── DATASET EXCERPTS

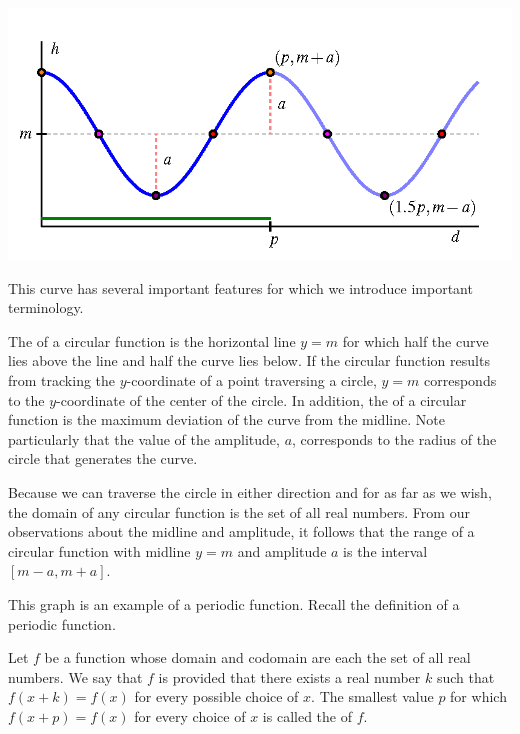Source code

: \documentclass[nooutcomes, noauthor]{ximera}
\begin{document}
\begin{image}
\includegraphics{traversing-circular-properties-graph.png}
\end{image}

This curve has several important features for which we introduce important terminology.%

\begin{definition}
The   of a circular function is the horizontal line \(y = m\) for which half the curve lies above the line and half the curve lies below.  If the circular function results from tracking the \(y\)-coordinate of a point traversing a circle, \(y = m\) corresponds to the \(y\)-coordinate of the center of the circle.  In addition, the   of a circular function is the maximum deviation of the curve from the midline.  Note particularly that the value of the amplitude, \(a\), corresponds to the radius of the circle that generates the curve.%

Because we can traverse the circle in either direction and for as far as we wish, the domain of any circular function is the set of all real numbers.  From our observations about the midline and amplitude, it follows that the range of a circular function  with midline \(y = m\) and amplitude \(a\) is the interval \([m-a,m+a]\).
\end{definition}

This graph is an example of a periodic function.  Recall the definition of a periodic function.

\begin{definition}
Let \(f\) be a function whose domain and codomain are each the set of all real numbers.  We say that \(f\) is  provided that there exists a real number \(k\) such that \(f(x+k) = f(x)\) for every possible choice of \(x\).  The smallest value \(p\) for which \(f(x+p) = f(x)\) for every choice of \(x\) is called the  of \(f\).%
\end{definition}
\end{document}
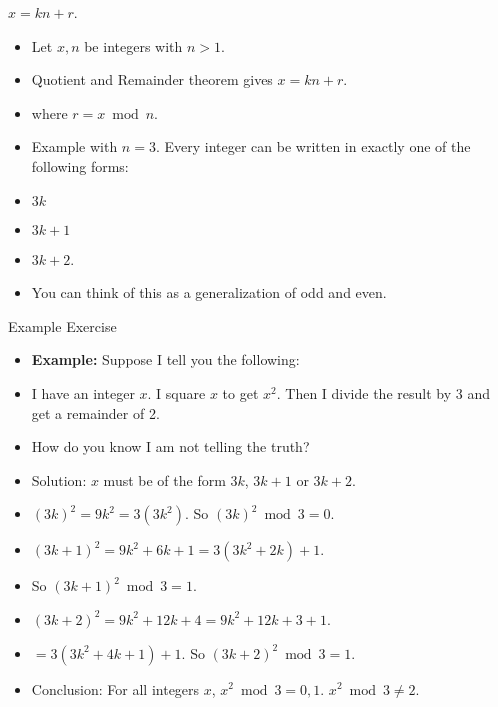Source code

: \documentclass[handout]{beamer}
\begin{document}
\begin{frame}{$x=kn + r$.}

\begin{itemize}
 \item Let $x,n$ be integers with $n>1$.
 \item Quotient and Remainder theorem gives $x=kn+r$.
 \item where $r=x\bmod n$.
 \item Example with $n=3$. Every integer can be written in exactly one of the following forms:
 \item $3k$
 \item $3k+1$
 \item $3k+2$.
 \item You can think of this as a generalization of odd and even.
\end{itemize}

\end{frame}

\begin{frame}{Example Exercise}

\begin{itemize}
  \item \textbf{Example:} Suppose I tell you the following:
  \item I have an integer $x$. I square $x$ to get $x^2$. Then
  I divide the result by 3 and get a remainder of 2.
  \item How do you know I am not telling the truth?
  \item Solution: $x$ must be of the form $3k$, $3k+1$ or $3k+2$.
  \item $(3k)^2=9k^2= 3(3k^2)$. So $(3k)^2 \bmod 3 = 0$.
  \item $(3k+1)^2 = 9k^2 + 6k + 1 = 3(3k^2 + 2k) + 1$.
  \item So $(3k+1)^2 \bmod 3 = 1$.
  \item $(3k+2)^2 = 9k^2 + 12k + 4 = 9k^2 + 12k + 3 + 1$.
  \item $=3(3k^2 + 4k + 1) + 1$. So $(3k+2)^2 \bmod 3 = 1$.
  \item Conclusion: For all integers $x$, $x^2\bmod 3 = 0,1$. $x^2\bmod 3 \neq 2$.
\end{itemize}

\end{frame}
\end{document}
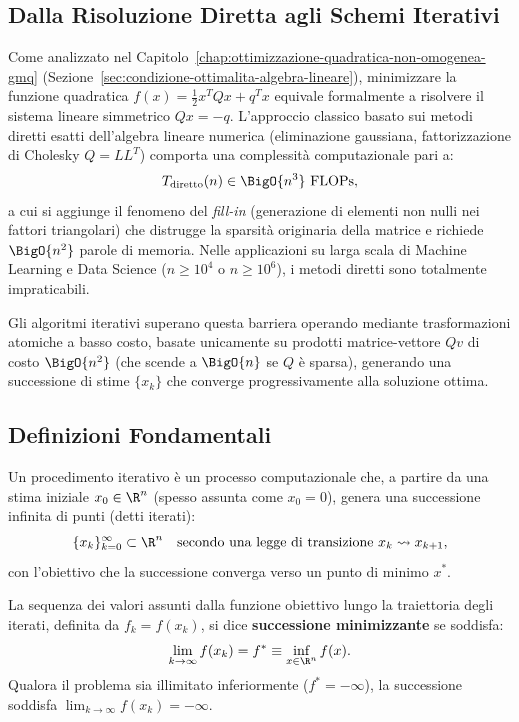 \subsection{Dalla Risoluzione Diretta agli Schemi Iterativi}
Come analizzato nel Capitolo~\ref{chap:ottimizzazione-quadratica-non-omogenea-gmq} (Sezione~\ref{sec:condizione-ottimalita-algebra-lineare}), minimizzare la funzione quadratica $f(x) = \frac{1}{2} x^T Q x + q^T x$ equivale formalmente a risolvere il sistema lineare simmetrico $Q x = -q$. L'approccio classico basato sui metodi diretti esatti dell'algebra lineare numerica (eliminazione gaussiana, fattorizzazione di Cholesky $Q = L L^T$) comporta una complessit\`a computazionale pari a:
\begin{equation}
    T_{\text{diretto}}(n) \in \BigO{n^3} \text{ FLOPs},
\end{equation}
a cui si aggiunge il fenomeno del \textit{fill-in} (generazione di elementi non nulli nei fattori triangolari) che distrugge la sparsit\`a originaria della matrice e richiede $\BigO{n^2}$ parole di memoria. Nelle applicazioni su larga scala di Machine Learning e Data Science ($n \ge 10^4$ o $n \ge 10^6$), i metodi diretti sono totalmente impraticabili.

Gli algoritmi iterativi superano questa barriera operando mediante trasformazioni atomiche a basso costo, basate unicamente su prodotti matrice-vettore $Q v$ di costo $\BigO{n^2}$ (che scende a $\BigO{n}$ se $Q$ \`e sparsa), generando una successione di stime $\{x_k\}$ che converge progressivamente alla soluzione ottima.

\subsection{Definizioni Fondamentali}

\begin{definition}
Un procedimento iterativo \`e un processo computazionale che, a partire da una stima iniziale $x_0 \in \R^n$ (spesso assunta come $x_0 = 0$), genera una successione infinita di punti (detti iterati):
\begin{equation}
    \{x_k\}_{k=0}^\infty \subset \R^n \quad \text{secondo una legge di transizione } x_k \rightsquigarrow x_{k+1},
\end{equation}
con l'obiettivo che la successione converga verso un punto di minimo $x^*$.
\end{definition}

\begin{definition}
La sequenza dei valori assunti dalla funzione obiettivo lungo la traiettoria degli iterati, definita da $f_k = f(x_k)$, si dice \textbf{successione minimizzante} se soddisfa:
\begin{equation}
    \lim_{k \to \infty} f(x_k) = f^* \equiv \inf_{x \in \R^n} f(x).
\end{equation}
Qualora il problema sia illimitato inferiormente ($f^* = -\infty$), la successione soddisfa $\lim_{k \to \infty} f(x_k) = -\infty$.
\end{definition}

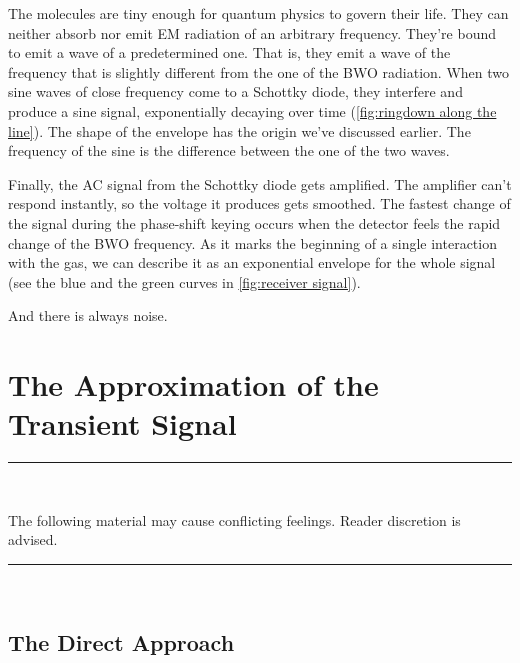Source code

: \documentclass[a4paper]{article}
\begin{document}
The molecules are tiny enough for quantum physics to govern their life. They can neither absorb nor emit EM radiation of an arbitrary frequency. They're bound to emit a wave of a predetermined one. That is, they emit a wave of the frequency that is slightly different from the one of the BWO radiation. When two sine waves of close frequency come to a Schottky diode, they interfere and produce a sine signal, exponentially decaying over time (\cref{fig:ringdown along the line}). The shape of the envelope has the origin we've discussed earlier. The frequency of the sine is the difference between the one of the two waves.

Finally, the AC signal from the Schottky diode gets amplified. The amplifier can't respond instantly, so the voltage it produces gets smoothed. The fastest change of the signal during the phase-shift keying occurs when the detector feels the rapid change of the BWO frequency. As it marks the beginning of a single interaction with the gas, we can describe it as an exponential envelope for the whole signal (see the blue and the green curves in \cref{fig:receiver signal}).

And there is always noise.

\section{The Approximation of the Transient Signal}\label{sec:The Approximation of the Transient Signal}

\begin{minipage}{\linewidth}
	\begin{center}
		\rule{0.75\linewidth}{0.2em}\\[0.5em]

		\begin{minipage}{0.75\linewidth}
			\begin{center}
				The following material may cause conflicting feelings. Reader discretion is advised.
			\end{center}
		\end{minipage}

		\rule{0.75\linewidth}{0.2em}\\[0.5em]
	\end{center}
\end{minipage}

\subsection{The Direct Approach}\label{subsec:The Direct Approach}
\end{document}

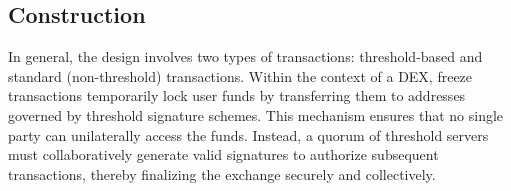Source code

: \subsection{Construction}
In general, the design involves two types of transactions: threshold-based and standard (non-threshold) transactions. Within the context of a DEX, freeze transactions temporarily lock user funds by transferring them to addresses governed by threshold signature schemes. This mechanism ensures that no single party can unilaterally access the funds. Instead, a quorum of threshold servers must collaboratively generate valid signatures to authorize subsequent transactions, thereby finalizing the exchange securely and collectively. 

\newpage
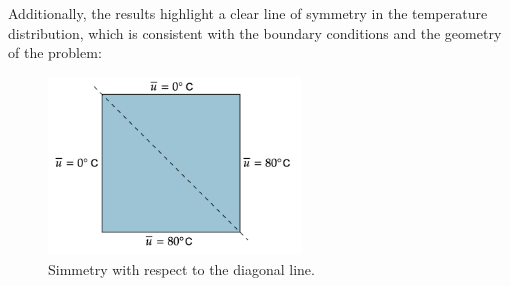 Additionally, the results highlight a clear line of symmetry in the temperature distribution, which is consistent with the boundary conditions and the geometry of the problem:
\begin{figure}[H]
    \centering
    \includegraphics[width=0.6\textwidth]{Images/ab2/ab19.png}
    \caption{Simmetry with respect to the diagonal line.}
    \label{fig:ab19}
\end{figure}



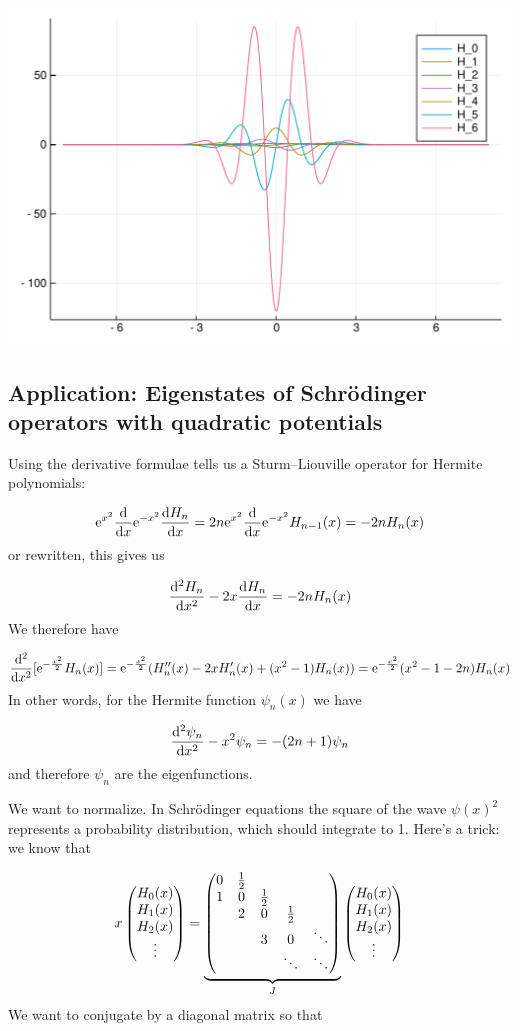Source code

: \documentclass[12pt,a4paper]{article}
\def\half{ {1 \over 2} }
\def\D{ {\rm d} }
\def\E{ {\rm e} }
\def\dx{\D x}
\def\endash{–}
\begin{document}
\includegraphics[width=\linewidth]{figures/Lecture24_6_1.pdf}

\subsection{Application:  Eigenstates of Schrödinger operators with quadratic potentials}
Using the derivative formulae tells us a Sturm\ensuremath{\endash}Liouville operator for Hermite polynomials:

\[
\E^{x^2} {\D \over \dx} \E^{-x^2} {\D H_n \over \dx} = 2n \E^{x^2} {\D \over \dx} \E^{-x^2} H_{n-1}(x) = -2nH_n(x)
\]
or rewritten, this gives us

\[
{\D^2 H_n \over \dx^2} -2x {\D H_n \over \dx} = -2nH_n(x)
\]
We therefore have

\[
{\D^2 \over \dx^2}[\E^{-{x^2 \over 2}} H_n(x)] = \E^{-{x^2 \over 2}} (H_n''(x)  -2x H_n'(x) + (x^2-1) H_n(x)) = \E^{-{x^2 \over 2}} (x^2-1-2n) H_n(x)
\]
In other words, for the Hermite function $\psi_n(x)$ we have

\[
{\D^2 \psi_n \over \dx^2} -x^2 \psi_n = -(2n+1) \psi_n
\]
and therefore $\psi_n$ are the eigenfunctions.

We want to normalize.  In Schrödinger equations the square of the wave $\psi(x)^2$ represents a probability distribution, which should integrate to 1. Here's a trick: we know that 

\[
x \begin{pmatrix} H_0(x) \\ H_1(x) \\ H_2(x) \\ \vdots \end{pmatrix} = \underbrace{\begin{pmatrix} 0 & {1 \over 2} \\ 
1 & 0 & \half \\
& 2 & 0 & \half \\
&& 3 & 0 & \ddots \\
&&& \ddots & \ddots
\end{pmatrix}}_J\begin{pmatrix} H_0(x) \\ H_1(x) \\ H_2(x) \\ \vdots \end{pmatrix}
\]
We want to conjugate by a diagonal matrix so that
\end{document}
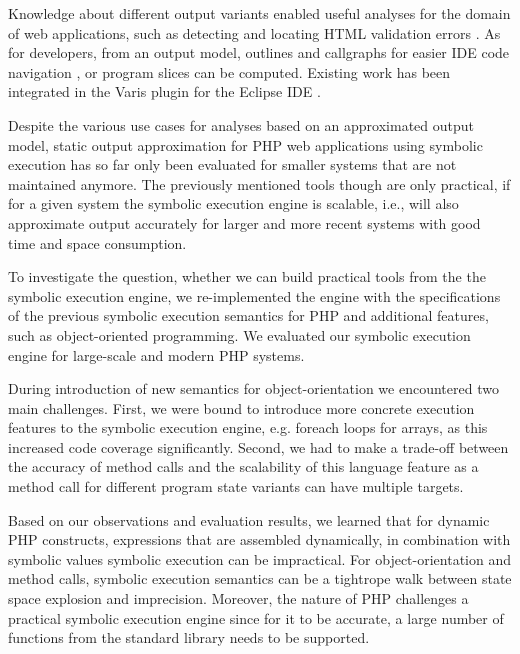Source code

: \documentclass[preprint]{sig-alternate-05-2015}
\begin{document}

Knowledge about different output variants enabled useful analyses
for the domain of web applications, such as detecting and locating HTML
validation errors \cite{Nguyen:2011:AFH:2190078.2190142}. As for developers,
from an output model, outlines and callgraphs for easier IDE code navigation
\cite{Nguyen:2014:BCG:2635868.2635928}, or program slices
\cite{Nguyen:2015:CPS:2786805.2786872} can be computed. Existing work has been
integrated in the Varis plugin for the Eclipse IDE \cite{Nguyen:2015:VIS:2819009.2819140}.

Despite the various use cases for analyses based on an approximated output
model, static output approximation for PHP web applications using symbolic
execution has so far only been evaluated for smaller systems that are not
maintained anymore. The previously mentioned tools though are only practical, if
for a given system the symbolic execution engine is scalable, i.e., will also
approximate output accurately for larger and more recent systems with good time
and space consumption.

To investigate the question, whether we can build practical tools from the
the symbolic execution engine, we re-implemented the engine with the specifications
of the previous symbolic execution semantics
\cite{Nguyen:2014:BCG:2635868.2635928} for PHP and additional features, such as
object-oriented programming. We evaluated our
symbolic execution engine for large-scale and modern PHP systems.

During introduction of new semantics for object-orientation we encountered two main challenges. 
First, we were bound to introduce more concrete execution features to the symbolic execution engine, e.g. foreach loops for arrays, as this increased code coverage significantly. Second, we had to make a trade-off between the accuracy
of method calls and the scalability of this language feature as a method call
for different program state variants can have multiple targets.

Based on our observations and evaluation results, we learned that for dynamic
PHP constructs, expressions that are assembled dynamically, in combination with
symbolic values symbolic execution can be impractical. For object-orientation
and method calls, symbolic execution semantics can be a tightrope walk between
state space explosion and imprecision. Moreover, the nature of PHP challenges a
practical symbolic execution engine since for it to be accurate, a large number
of functions from the standard library needs to be supported.
\end{document}
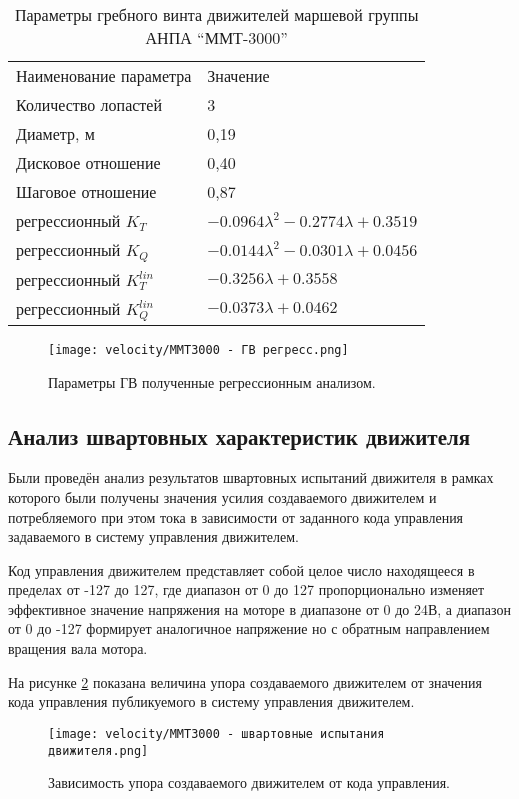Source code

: \begin{table}
    \caption{Параметры гребного винта движителей маршевой группы АНПА ``ММТ-3000''
    }
    \label{tab:mmt3000_propeller}
    \centering
    \begin{tabular}{ll}
        Наименование параметра  & Значение\\
        Количество лопастей & 3 \\
        Диаметр, м & 0,19 \\
        Дисковое отношение & 0,40 \\
        Шаговое отношение & 0,87 \\
        регрессионный $K_T$ & $-0.0964\lambda^2 -0.2774\lambda + 0.3519$ \\
        регрессионный $K_Q$ & $-0.0144\lambda^2 -0.0301\lambda + 0.0456$ \\
        регрессионный $K_T^{lin}$ & $-0.3256\lambda + 0.3558$ \\
        регрессионный $K_Q^{lin}$ & $-0.0373\lambda + 0.0462$ \\
    \end{tabular}
\end{table}

\begin{figure}[ht]
    \centering
    \texttt{[image: velocity/MMT3000 - ГВ регресс.png]}
    \caption{Параметры ГВ полученные регрессионным анализом.}
    \label{fig:mmt3000_propeller}
\end{figure}

\subsection{Анализ швартовных характеристик движителя}
Были проведён анализ результатов швартовных испытаний движителя в рамках которого были получены значения усилия создаваемого движителем и потребляемого при этом тока в зависимости от заданного кода управления задаваемого в систему управления движителем.

Код управления движителем представляет собой целое число находящееся в пределах от -127 до 127, где диапазон от 0 до 127 пропорционально изменяет эффективное значение напряжения на моторе в диапазоне от 0 до 24В, а диапазон от 0 до -127 формирует аналогичное напряжение но с обратным направлением вращения вала мотора.

На рисунке \ref{fig:mmt3000_bollardpul} показана величина упора создаваемого движителем от значения кода управления публикуемого в систему управления движителем.
\begin{figure}[ht]
    \centering
    \texttt{[image: velocity/MMT3000 - швартовные испытания движителя.png]}
    \caption{Зависимость упора создаваемого движителем от кода управления.}
    \label{fig:mmt3000_bollardpul}
\end{figure}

────

**TASK:** The answer must be a single number: how many lines above contain "frame".

**ANSWER SPACE:** 4